◆ What needs to be done: Your response should contain each line of the data that includes "which".

◆ Source texts of formatted documents:

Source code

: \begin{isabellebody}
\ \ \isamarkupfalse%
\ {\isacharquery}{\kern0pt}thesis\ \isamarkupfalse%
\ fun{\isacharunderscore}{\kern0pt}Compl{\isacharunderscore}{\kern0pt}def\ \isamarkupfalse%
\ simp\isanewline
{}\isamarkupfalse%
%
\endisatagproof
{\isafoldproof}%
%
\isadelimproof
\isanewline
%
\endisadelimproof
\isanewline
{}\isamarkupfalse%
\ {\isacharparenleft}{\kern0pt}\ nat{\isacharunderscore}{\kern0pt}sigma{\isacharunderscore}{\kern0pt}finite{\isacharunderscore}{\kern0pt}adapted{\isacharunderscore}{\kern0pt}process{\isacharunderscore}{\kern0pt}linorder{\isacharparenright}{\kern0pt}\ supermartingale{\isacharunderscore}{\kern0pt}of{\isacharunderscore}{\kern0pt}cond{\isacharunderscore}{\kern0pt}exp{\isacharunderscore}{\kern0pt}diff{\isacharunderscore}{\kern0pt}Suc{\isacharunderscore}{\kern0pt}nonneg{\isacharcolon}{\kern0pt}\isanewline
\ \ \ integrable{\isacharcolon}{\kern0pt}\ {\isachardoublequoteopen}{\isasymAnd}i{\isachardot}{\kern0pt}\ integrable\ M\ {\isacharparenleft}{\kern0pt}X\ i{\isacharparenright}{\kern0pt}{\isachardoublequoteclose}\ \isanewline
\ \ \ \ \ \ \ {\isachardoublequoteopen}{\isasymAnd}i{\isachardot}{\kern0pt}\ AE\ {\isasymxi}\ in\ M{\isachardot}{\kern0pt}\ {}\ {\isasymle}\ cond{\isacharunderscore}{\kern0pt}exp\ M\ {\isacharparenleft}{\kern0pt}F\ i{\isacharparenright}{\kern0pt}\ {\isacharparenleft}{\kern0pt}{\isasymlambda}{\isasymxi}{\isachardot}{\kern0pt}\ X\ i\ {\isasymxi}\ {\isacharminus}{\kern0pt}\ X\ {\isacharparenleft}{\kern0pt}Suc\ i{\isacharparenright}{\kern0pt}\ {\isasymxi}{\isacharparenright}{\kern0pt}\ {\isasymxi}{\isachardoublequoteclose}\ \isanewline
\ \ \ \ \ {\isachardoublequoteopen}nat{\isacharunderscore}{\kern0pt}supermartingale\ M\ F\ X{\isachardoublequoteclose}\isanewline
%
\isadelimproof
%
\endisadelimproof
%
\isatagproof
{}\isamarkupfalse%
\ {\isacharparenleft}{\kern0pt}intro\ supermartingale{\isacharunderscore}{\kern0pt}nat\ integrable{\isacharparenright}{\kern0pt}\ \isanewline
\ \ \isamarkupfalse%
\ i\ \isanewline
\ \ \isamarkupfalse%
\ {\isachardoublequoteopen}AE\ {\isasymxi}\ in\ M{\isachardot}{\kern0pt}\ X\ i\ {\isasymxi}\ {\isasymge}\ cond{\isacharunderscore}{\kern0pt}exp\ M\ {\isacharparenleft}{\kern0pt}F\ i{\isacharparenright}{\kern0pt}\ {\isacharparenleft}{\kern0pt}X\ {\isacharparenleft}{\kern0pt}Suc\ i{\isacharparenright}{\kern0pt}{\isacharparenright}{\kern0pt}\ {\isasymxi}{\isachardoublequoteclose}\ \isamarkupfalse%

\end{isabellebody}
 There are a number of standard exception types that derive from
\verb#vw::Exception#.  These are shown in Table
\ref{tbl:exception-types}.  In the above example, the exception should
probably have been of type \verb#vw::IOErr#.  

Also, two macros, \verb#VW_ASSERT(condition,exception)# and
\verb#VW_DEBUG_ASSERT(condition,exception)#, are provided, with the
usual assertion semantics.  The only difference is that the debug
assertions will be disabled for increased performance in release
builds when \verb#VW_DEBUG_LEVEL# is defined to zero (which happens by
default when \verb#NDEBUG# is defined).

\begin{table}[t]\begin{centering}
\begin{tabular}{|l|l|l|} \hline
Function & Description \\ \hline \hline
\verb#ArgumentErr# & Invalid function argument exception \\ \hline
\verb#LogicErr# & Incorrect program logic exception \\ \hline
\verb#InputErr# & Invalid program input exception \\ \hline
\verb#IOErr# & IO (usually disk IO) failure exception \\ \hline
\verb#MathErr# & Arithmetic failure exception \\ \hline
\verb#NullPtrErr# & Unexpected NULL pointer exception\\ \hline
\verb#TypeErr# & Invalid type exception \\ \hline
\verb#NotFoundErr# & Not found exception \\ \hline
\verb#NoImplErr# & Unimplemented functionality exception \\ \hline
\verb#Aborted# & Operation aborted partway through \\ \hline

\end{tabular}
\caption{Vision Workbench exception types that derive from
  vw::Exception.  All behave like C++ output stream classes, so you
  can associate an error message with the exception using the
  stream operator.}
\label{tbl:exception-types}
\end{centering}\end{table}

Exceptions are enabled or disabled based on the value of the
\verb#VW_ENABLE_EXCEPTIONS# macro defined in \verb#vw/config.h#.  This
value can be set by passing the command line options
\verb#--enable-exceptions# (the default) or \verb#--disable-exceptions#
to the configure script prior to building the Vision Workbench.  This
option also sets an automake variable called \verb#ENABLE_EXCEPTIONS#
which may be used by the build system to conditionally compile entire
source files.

◆ Written solution:
builds when \verb#VW_DEBUG_LEVEL# is defined to zero (which happens by
which may be used by the build system to conditionally compile entire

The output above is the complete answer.